After a season that began with Super Bowl dreams and ended in quiet frustration, Detroit’s general manager faces the most important crossroads of his Lions tenure.
The fall from 15 wins and a division crown to a 9–8 finish without a playoff berth doesn’t happen in a vacuum. For the Detroit Lions, 2025 wasn’t just a step back — it was a warning. Brad Holmes helped build one of the league’s most admired rosters over the past four years, but the cracks that appeared this season now demand more than optimism. They demand answers.
Detroit surged out of the gate, thumping Chicago 52–21 in Week 2 and stunning Baltimore on Monday night a week later. By the time the Week 8 bye arrived, the Lions were 5–2 and eyeing another January run. Then came the loss to Minnesota at Ford Field — a game that changed everything. From that point forward, Detroit went 4–6, looking nothing like the contender fans had come to expect. The Christmas Day defeat to a Vikings team led by backup Max Brosmer was the final blow.

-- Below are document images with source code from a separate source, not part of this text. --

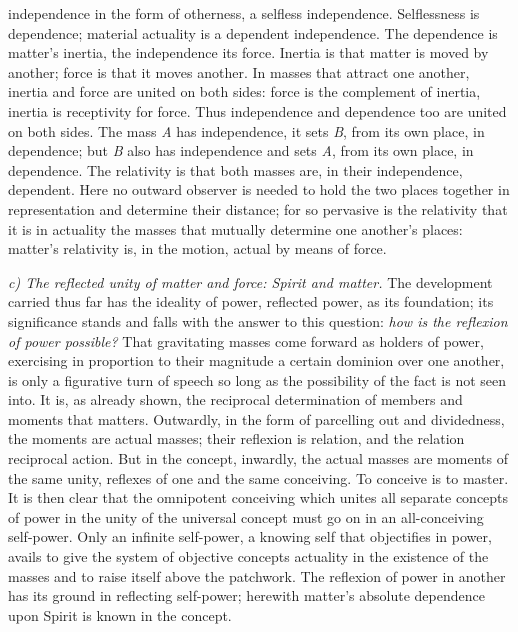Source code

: \documentclass[12pt,a4paper]{book}
\newcommand{\runin}[1]{\emph{#1}\hspace{0.4em}}
\begin{document}
independence in the form of otherness, a selfless independence. Selflessness is
dependence; material actuality is a dependent independence. The dependence is
matter's inertia, the independence its force. Inertia is that matter is moved by
another; force is that it moves another. In masses that attract one another,
inertia and force are united on both sides: force is the complement of inertia,
inertia is receptivity for force. Thus independence and dependence too are united on
both sides. The mass \textit{A} has independence, it sets \textit{B}, from its own
place, in dependence; but \textit{B} also has independence and sets \textit{A}, from
its own place, in dependence. The relativity is that both masses are, in their
independence, dependent. Here no outward observer is needed to hold the two places
together in representation and determine their distance; for so pervasive is the
relativity that it is in actuality the masses that mutually determine one another's
places: matter's relativity is, in the motion, actual by means of force.

\runin{c) The reflected unity of matter and force: Spirit and matter.} The
development carried thus far has the ideality of power, reflected power, as its
foundation; its significance stands and falls with the answer to this question:
\emph{how is the reflexion of power possible?} That gravitating masses come forward
as holders of power, exercising in proportion to their magnitude a certain dominion
over one another, is only a figurative turn of speech so long as the possibility of
the fact is not seen into. It is, as already shown, the reciprocal determination of
members and moments that matters. Outwardly, in the form of parcelling out and
dividedness, the
moments are actual masses; their reflexion is relation, and the relation reciprocal
action. But in the concept, inwardly, the actual masses are moments of the same
unity, reflexes of one and the same conceiving. To conceive is to master. It is then
clear that the omnipotent conceiving which unites all separate concepts of power in
the unity of the universal concept must go on in an all-conceiving self-power. Only
an infinite self-power, a knowing self that objectifies in power, avails to give the
system of objective concepts actuality in the existence of the masses and to raise
itself above the patchwork. The reflexion of power in another has its ground in
reflecting self-power; herewith matter's absolute dependence upon Spirit is known in
the concept.
\end{document}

Holmes can’t hide behind the injury list anymore. The problems ran deeper.
A Foundation That Started to Crumble Up Front
The offensive line, once the team’s calling card, never found its footing after losing Frank Ragnow. The run game remained functional, but the dominance was gone. Detroit failed to reach 100 rushing yards seven times — a stunning regression from the year before.
Injuries became routine, not the exception. Taylor Decker lived on the injury report, while the guard play vacillated week to week. And now the franchise faces an uncomfortable reality: Decker may have played his final snap in Honolulu blue.

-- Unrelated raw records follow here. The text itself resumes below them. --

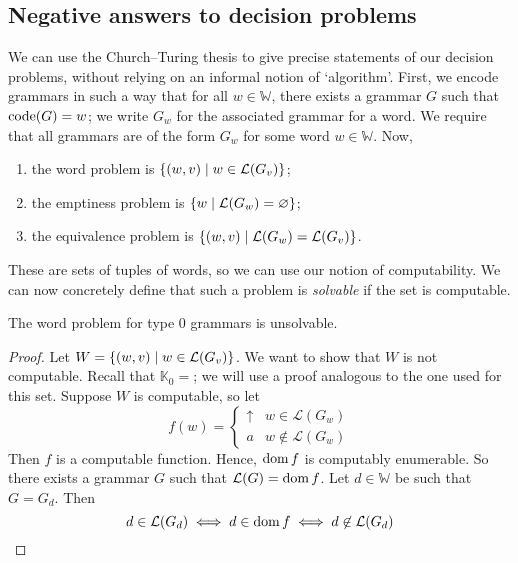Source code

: \subsection{Negative answers to decision problems}
We can use the Church--Turing thesis to give precise statements of our decision problems, without relying on an informal notion of `algorithm'.
First, we encode grammars in such a way that for all \( w \in \mathbb W \), there exists a grammar \( G \) such that \( \operatorname{code}(G) = w \); we write \( G_w \) for the associated grammar for a word.
We require that all grammars are of the form \( G_w \) for some word \( w \in \mathbb W \).
Now,
\begin{enumerate}
	\item the word problem is \( \qty{(w, v) \mid w \in \mathcal L(G_v)} \);
	\item the emptiness problem is \( \qty{w \mid \mathcal L(G_w) = \varnothing} \);
	\item the equivalence problem is \( \qty{(w, v) \mid \mathcal L(G_w) = \mathcal L(G_v)} \).
\end{enumerate}
These are sets of tuples of words, so we can use our notion of computability.
We can now concretely define that such a problem is \emph{solvable} if the set is computable.
\begin{theorem}
	The word problem for type 0 grammars is unsolvable.
\end{theorem}
\begin{proof}
	Let \( W = \qty{(w, v) \mid w \in \mathcal L(G_v)} \).
	We want to show that \( W \) is not computable.
	Recall that \( \mathbb K_0 = \); we will use a proof analogous to the one used for this set.
	Suppose \( W \) is computable, so let
	\[ f(w) = \begin{cases}
		\uparrow & w \in \mathcal L(G_w) \\
		a & w \not\in \mathcal L(G_w)
	\end{cases} \]
	Then \( f \) is a computable function.
	Hence, \( \operatorname{dom} f \) is computably enumerable.
	So there exists a grammar \( G \) such that \( \mathcal L(G) = \operatorname{dom} f \).
	Let \( d \in \mathbb W \) be such that \( G = G_d \).
	Then
	\[ d \in \mathcal L(G_d) \iff d \in \operatorname{dom} f \iff d \not\in \mathcal L(G_d) \]
\end{proof}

“You can’t play football forever, and it will be challenging,” Decker admitted after the Week 18 win over Chicago. “All I’ve done is I’ve played football forever… I’ve played offensive line since 2002. That’s all I’ve played.”
Holmes must now prepare for life after a cornerstone. Whether through the draft or free agency, the Lions need more than patchwork solutions — they need a reimagined front that can protect Jared Goff and reestablish Detroit’s identity.
The Pass Rush That Never Truly Arrived
Aidan Hutchinson has become exactly what the Lions hoped he would be. But for three seasons, he has fought alone.
Holmes’ repeated attempts to find a complementary edge rusher on the cheap finally caught up with him. Marcus Davenport, signed twice to fill that role, produced 1.5 sacks across 10 games. It wasn’t bad luck anymore — it was a pattern.
Detroit’s defense struggled to close drives, struggled to pressure quarterbacks, and too often relied on Hutchinson to create chaos by himself. That is not a recipe for sustainable success in today’s NFL.
This offseason, Holmes has to decide: does he continue shopping in the bargain aisle, or does he finally invest premium capital to complete the pass-rushing unit?
The Culture Is Set — The Expectations Are Higher
To his credit, Holmes has helped change the tone of an entire franchise. Four straight winning seasons. Two division titles. An NFC Championship appearance. Those achievements matter.
But as Herman Moore recently reminded fans, the NFL doesn’t reward proximity to success.
The bar has moved. In Detroit, nine wins are no longer celebrated. They’re scrutinized.
This is what comes with growth. The fan base that once endured 0–16 now expects Lombardi Trophies. That’s the world Holmes created — and now must live in.
The Offseason That Will Define His Legacy
The Lions pick 17th in the upcoming draft. They’ll have options to address the offensive line. They’ll have options to finally find a real partner for Hutchinson. But what they can’t afford is another year of half-measures.
Holmes has proven he can build. Now he has to prove he can reload.
Because in 2026, Detroit won’t be satisfied with progress. It will demand a championship push — and this time, there will be no excuses.